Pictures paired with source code
------------------------------------------------------------------------

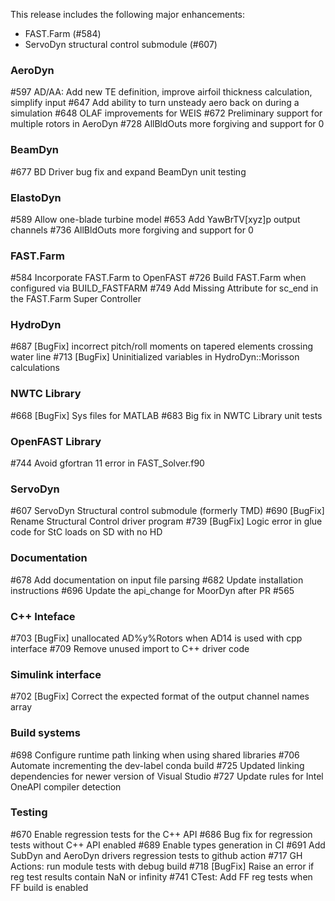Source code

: This release includes the following major enhancements:
- FAST.Farm (#584)
- ServoDyn structural control submodule (#607)

### AeroDyn
#597 AD/AA: Add new TE definition, improve airfoil thickness calculation, simplify input
#647 Add ability to turn unsteady aero back on during a simulation
#648 OLAF improvements for WEIS
#672 Preliminary support for multiple rotors in AeroDyn
#728 AllBldOuts more forgiving and support for 0

### BeamDyn
#677 BD Driver bug fix and expand BeamDyn unit testing

### ElastoDyn
#589 Allow one-blade turbine model
#653 Add YawBrTV[xyz]p output channels
#736 AllBldOuts more forgiving and support for 0

### FAST.Farm
#584 Incorporate FAST.Farm to OpenFAST
#726 Build FAST.Farm when configured via BUILD_FASTFARM
#749 Add Missing Attribute for sc_end in the FAST.Farm Super Controller

### HydroDyn
#687 [BugFix] incorrect pitch/roll moments on tapered elements crossing water line
#713 [BugFix] Uninitialized variables in HydroDyn::Morisson calculations

### NWTC Library
#668 [BugFix] Sys files for MATLAB
#683 Big fix in NWTC Library unit tests

### OpenFAST Library
#744 Avoid gfortran 11 error in FAST_Solver.f90

### ServoDyn
#607 ServoDyn Structural control submodule (formerly TMD)
#690 [BugFix] Rename Structural Control driver program
#739 [BugFix] Logic error in glue code for StC loads on SD with no HD

### Documentation
#678 Add documentation on input file parsing
#682 Update installation instructions
#696 Update the api_change for MoorDyn after PR #565

### C++ Inteface
#703 [BugFix] unallocated AD%y%Rotors when AD14 is used with cpp interface
#709 Remove unused import to C++ driver code

### Simulink interface
#702 [BugFix] Correct the expected format of the output channel names array

### Build systems
#698 Configure runtime path linking when using shared libraries
#706 Automate incrementing the dev-label conda build
#725 Updated linking dependencies for newer version of Visual Studio
#727 Update rules for Intel OneAPI compiler detection

### Testing
#670 Enable regression tests for the C++ API
#686 Bug fix for regression tests without C++ API enabled
#689 Enable types generation in CI
#691 Add SubDyn and AeroDyn drivers regression tests to github action
#717 GH Actions: run module tests with debug build
#718 [BugFix] Raise an error if reg test results contain NaN or infinity
#741 CTest: Add FF reg tests when FF build is enabled

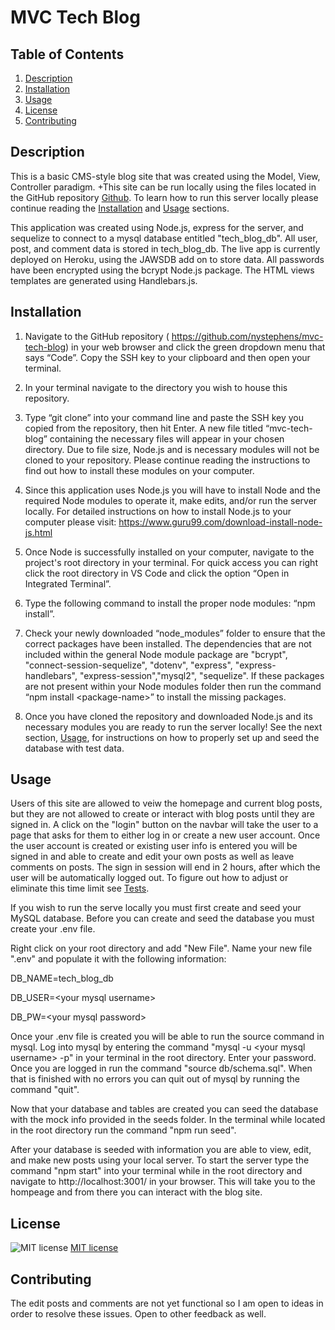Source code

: # MVC Tech Blog

## Table of Contents
1. [Description](#description)
2. [Installation](#installation)
3. [Usage](#usage)
4. [License](#license)
5. [Contributing](#contributing)

## Description
This is a basic CMS-style blog site that was created using the Model, View, Controller paradigm.  +This site can be run locally using the files located in the GitHub repository [Github](https://github.com/nrmoser50/mvc-tech-blog).  To learn how to run this server locally please continue reading the [Installation](#installation) and [Usage](#usage) sections.  

This application was created using Node.js, express for the server, and sequelize to connect to a mysql database entitled "tech_blog_db".  All user, post, and comment data is stored in tech_blog_db.  The live app is currently deployed on Heroku, using the JAWSDB add on to store data.  All passwords have been encrypted using the bcrypt Node.js package.  The HTML views templates are generated using Handlebars.js.

## Installation
1.  Navigate to the GitHub repository ( https://github.com/nystephens/mvc-tech-blog) in your web browser and click the green dropdown menu that says “Code”.  Copy the SSH key to your clipboard and then open your terminal.  

2.  In your terminal navigate to the directory you wish to house this repository.   

3.  Type “git clone” into your command line and paste the SSH key you copied from the repository, then hit Enter.  A new file titled “mvc-tech-blog” containing the necessary files will appear in your chosen directory.  Due to file size, Node.js and is necessary  modules will not be cloned to your repository.  Please continue reading the instructions to find out how to install these modules on your computer.   

4.  Since this application uses Node.js you will have to install Node and the required Node modules to operate it, make edits, and/or run the server locally.  For detailed instructions on how  to install Node.js to your computer please visit: https://www.guru99.com/download-install-node-js.html  

5.  Once Node is successfully installed on your computer, navigate to the project's root directory in your terminal.  For quick access you can right click the root directory in VS Code and click the option “Open in Integrated Terminal”. 

6.  Type the following command to install the proper node modules: “npm install”.  

7.  Check your newly downloaded “node_modules” folder to ensure that the correct packages have been installed.  The dependencies that are not included within the general Node module package are "bcrypt", "connect-session-sequelize", "dotenv", "express", "express-handlebars", "express-session","mysql2", "sequelize".  If these packages are not present within your Node modules folder then run the command “npm install \<package-name\>” to install the missing packages. 

8.  Once you have cloned the repository and downloaded Node.js and its necessary modules you are ready to run the server locally! See the next section, [Usage](#usage), for instructions on how to properly set up and seed the database with test data.


## Usage
Users of this site are allowed to veiw the homepage and current blog posts, but they are not allowed to create or interact with blog posts until they are signed in.  A click on the "login" button on the navbar will take the user to a page that asks for them to either log in or create a new user account.  Once the user account is created or existing user info is entered you will be signed in and able to create and edit your own posts as well as leave comments on posts.  The sign in session will end in 2 hours, after which the user will be automatically logged out.  To figure out how to adjust or eliminate this time limit see [Tests](#tests).

If you wish to run the serve locally you must first create and seed your MySQL database.  Before you can create and seed the database you must create your .env file.  

Right click on your root directory and add "New File".  Name your new file ".env" and populate it with the following information: 

DB_NAME=tech_blog_db

DB_USER=\<your mysql username\>

DB_PW=\<your mysql password\>

Once your .env file is created you will be able to run the source command in mysql.  Log into mysql by entering the command "mysql -u \<your mysql username\> -p"  in  your terminal in the root directory.  Enter your password.  Once you are logged in run the command "source db/schema.sql".  When that is finished with no errors you can quit out of mysql by running the command "quit".

Now that your database and tables are created you can seed the database with the mock info provided in the seeds folder.  In the terminal while located in the root directory run the command "npm run seed".

After your database is seeded with information you are able to view, edit, and make new posts using your local server.  To start the server type the command "npm start" into your terminal while in the root directory and navigate to http://localhost:3001/ in your browser.  This will take you to the hompeage and from there you can interact with the blog site. 

## License
![MIT license](https://img.shields.io/badge/license-MIT-brightgreen)
[MIT license](https://opensource.org/licenses/MIT)

## Contributing
The edit posts and comments are not yet functional so I am open to ideas in order to resolve these issues. Open to other feedback as well.
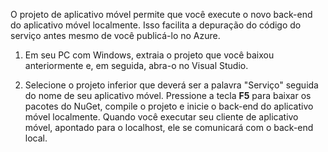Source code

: 

O projeto de aplicativo móvel permite que você execute o novo back-end do aplicativo móvel localmente. Isso facilita a depuração do código do serviço antes mesmo de você publicá-lo no Azure.

1. Em seu PC com Windows, extraia o projeto que você baixou anteriormente e, em seguida, abra-o no Visual Studio.

2. Selecione o projeto inferior que deverá ser a palavra "Serviço" seguida do nome de seu aplicativo móvel. Pressione a tecla **F5** para baixar os pacotes do NuGet, compile o projeto e inicie o back-end do aplicativo móvel localmente. Quando você executar seu cliente de aplicativo móvel, apontado para o localhost, ele se comunicará com o back-end local.

<!---HONumber=July15_HO4-->
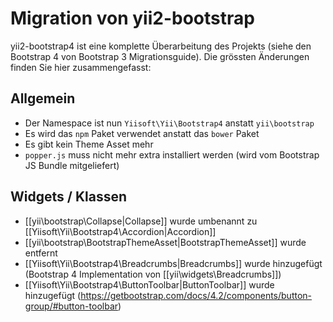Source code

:Migration von yii2-bootstrap
============================

yii2-bootstrap4 ist eine komplette Überarbeitung des Projekts (siehe den Bootstrap 4 von Bootstrap 3 Migrationsguide).
Die grössten Änderungen finden Sie hier zusammengefasst:

## Allgemein

* Der Namespace ist nun `Yiisoft\Yii\Bootstrap4` anstatt `yii\bootstrap`
* Es wird das `npm` Paket verwendet anstatt das `bower` Paket
* Es gibt kein Theme Asset mehr
* `popper.js` muss nicht mehr extra installiert werden (wird vom Bootstrap JS Bundle mitgeliefert) 

## Widgets / Klassen

* [[yii\bootstrap\Collapse|Collapse]] wurde umbenannt zu [[Yiisoft\Yii\Bootstrap4\Accordion|Accordion]]
* [[yii\bootstrap\BootstrapThemeAsset|BootstrapThemeAsset]] wurde entfernt
* [[Yiisoft\Yii\Bootstrap4\Breadcrumbs|Breadcrumbs]] wurde hinzugefügt (Bootstrap 4 Implementation von [[yii\widgets\Breadcrumbs]])
* [[Yiisoft\Yii\Bootstrap4\ButtonToolbar|ButtonToolbar]] wurde hinzugefügt (https://getbootstrap.com/docs/4.2/components/button-group/#button-toolbar)


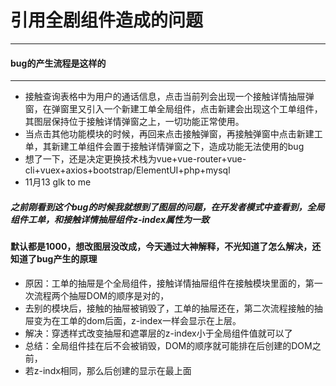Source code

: # 引用全剧组件造成的问题
------
#### bug的产生流程是这样的
--- 
- 接触查询表格中为用户的通话信息，点击当前列会出现一个接触详情抽屉弹窗，在弹窗里又引入一个新建工单全局组件，点击新建会出现这个工单组件，其图层保持位于接触详情弹窗之上，一切功能正常使用。
- 当点击其他功能模块的时候，再回来点击接触弹窗，再接触弹窗中点击新建工单，其新建工单组件会置于接触详情弹窗之下，造成功能无法使用的bug
- 想了一下，还是决定更换技术栈为vue+vue-router+vue-cli+vuex+axios+bootstrap/ElementUI+php+mysql
- 11月13 glk to me
##### 之前刚看到这个bug的时候我就想到了图层的问题，在开发者模式中查看到，全局组件工单，和接触详情抽屉组件z-index属性为一致
#### 默认都是1000，想改图层没改成，今天通过大神解释，不光知道了怎么解决，还知道了bug产生的原理
- 原因：工单的抽屉是个全局组件，接触详情抽屉组件在接触模块里面的，第一次流程两个抽屉DOM的顺序是对的，
- 去别的模块后，接触的抽屉被销毁了，工单的抽屉还在，第二次流程接触的抽屉变为在工单的dom后面，z-index一样会显示在上层。
- 解决：穿透样式改变抽屉和遮罩层的z-index小于全局组件值就可以了
- 总结：全局组件挂在后不会被销毁，DOM的顺序就可能排在后创建的DOM之前，
- 若z-indx相同，那么后创建的显示在最上面
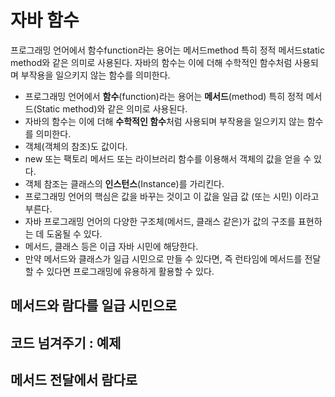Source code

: # 자바 함수

프로그래밍 언어에서 함수function라는 용어는 메서드method 특히 정적 메서드static method와 같은 의미로 사용된다. 
자바의 함수는 이에 더해 수학적인 함수처럼 사용되며 부작용을 일으키지 않는 함수를 의미한다.


- 프로그래밍 언어에서 **함수**(function)라는 용어는 **메서드**(method) 특히 정적 메서드(Static method)와 같은 의미로 사용된다.
- 자바의 함수는 이에 더해 **수학적인 함수**처럼 사용되며 부작용을 일으키지 않는 함수를 의미한다.
- 객체(객체의 참조)도 값이다.
- new 또는 팩토리 메서드 또는 라이브러리 함수를 이용해서 객체의 값을 얻을 수 있다.
- 객체 참조는 클래스의 **인스턴스**(Instance)를 가리킨다.
- 프로그래밍 언어의 핵심은 값을 바꾸는 것이고 이 값을 일급 값 (또는 시민) 이라고 부른다.
- 자바 프로그래밍 언어의 다양한 구조체(메서드, 클래스 같은)가 값의 구조를 표현하는 데 도움될 수 있다.
- 메서드, 클래스 등은 이급 자바 시민에 해당한다.
- 만약 메서드와 클래스가 일급 시민으로 만들 수 있다면, 즉 런타임에 메서드를 전달할 수 있다면 프로그래밍에 유용하게 활용할 수 있다.


## 메서드와 람다를 일급 시민으로






## 코드 넘겨주기 : 예제




## 메서드 전달에서 람다로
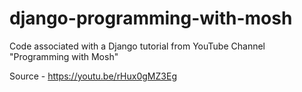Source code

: # django-programming-with-mosh

Code associated with a Django tutorial from YouTube Channel "Programming with Mosh"

Source - https://youtu.be/rHux0gMZ3Eg
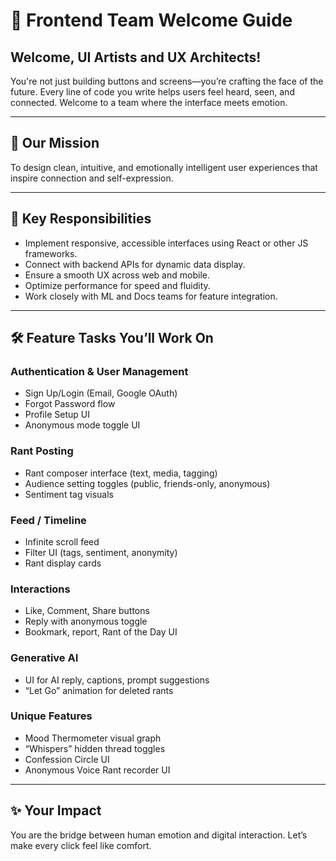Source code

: # 🎨 Frontend Team Welcome Guide

## Welcome, UI Artists and UX Architects!

You're not just building buttons and screens—you’re crafting the face of the future. Every line of code you write helps users feel heard, seen, and connected. Welcome to a team where the interface meets emotion.

---

## 🧭 Our Mission

To design clean, intuitive, and emotionally intelligent user experiences that inspire connection and self-expression.

---

## 💼 Key Responsibilities

- Implement responsive, accessible interfaces using React or other JS frameworks.
- Connect with backend APIs for dynamic data display.
- Ensure a smooth UX across web and mobile.
- Optimize performance for speed and fluidity.
- Work closely with ML and Docs teams for feature integration.

---

## 🛠️ Feature Tasks You’ll Work On

### Authentication & User Management
- Sign Up/Login (Email, Google OAuth)
- Forgot Password flow
- Profile Setup UI
- Anonymous mode toggle UI

### Rant Posting
- Rant composer interface (text, media, tagging)
- Audience setting toggles (public, friends-only, anonymous)
- Sentiment tag visuals

### Feed / Timeline
- Infinite scroll feed
- Filter UI (tags, sentiment, anonymity)
- Rant display cards

### Interactions
- Like, Comment, Share buttons
- Reply with anonymous toggle
- Bookmark, report, Rant of the Day UI

### Generative AI
- UI for AI reply, captions, prompt suggestions
- “Let Go” animation for deleted rants

### Unique Features
- Mood Thermometer visual graph
- “Whispers” hidden thread toggles
- Confession Circle UI
- Anonymous Voice Rant recorder UI

---

## ✨ Your Impact

You are the bridge between human emotion and digital interaction. Let’s make every click feel like comfort.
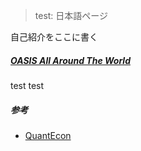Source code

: > test: 日本語ページ

自己紹介をここに書く

##### [OASIS All Around The World](https://www.youtube.com/watch?v=bdT8ixdxPX4)

test test


##### 参考

- [QuantEcon][1]

[1]: https://python.quantecon.org "おすすめ"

------------------------------------------------------------------------

WORK REQUIRED
Find the word "downloaded" in the entries above and gather every line that holds it.

TASK ANSWER
7.  Check your newly downloaded “node_modules” folder to ensure that the correct packages have been installed.  The dependencies that are not included within the general Node module package are "bcrypt", "connect-session-sequelize", "dotenv", "express", "express-handlebars", "express-session","mysql2", "sequelize".  If these packages are not present within your Node modules folder then run the command “npm install \<package-name\>” to install the missing packages. 
8.  Once you have cloned the repository and downloaded Node.js and its necessary modules you are ready to run the server locally! See the next section, [Usage](#usage), for instructions on how to properly set up and seed the database with test data.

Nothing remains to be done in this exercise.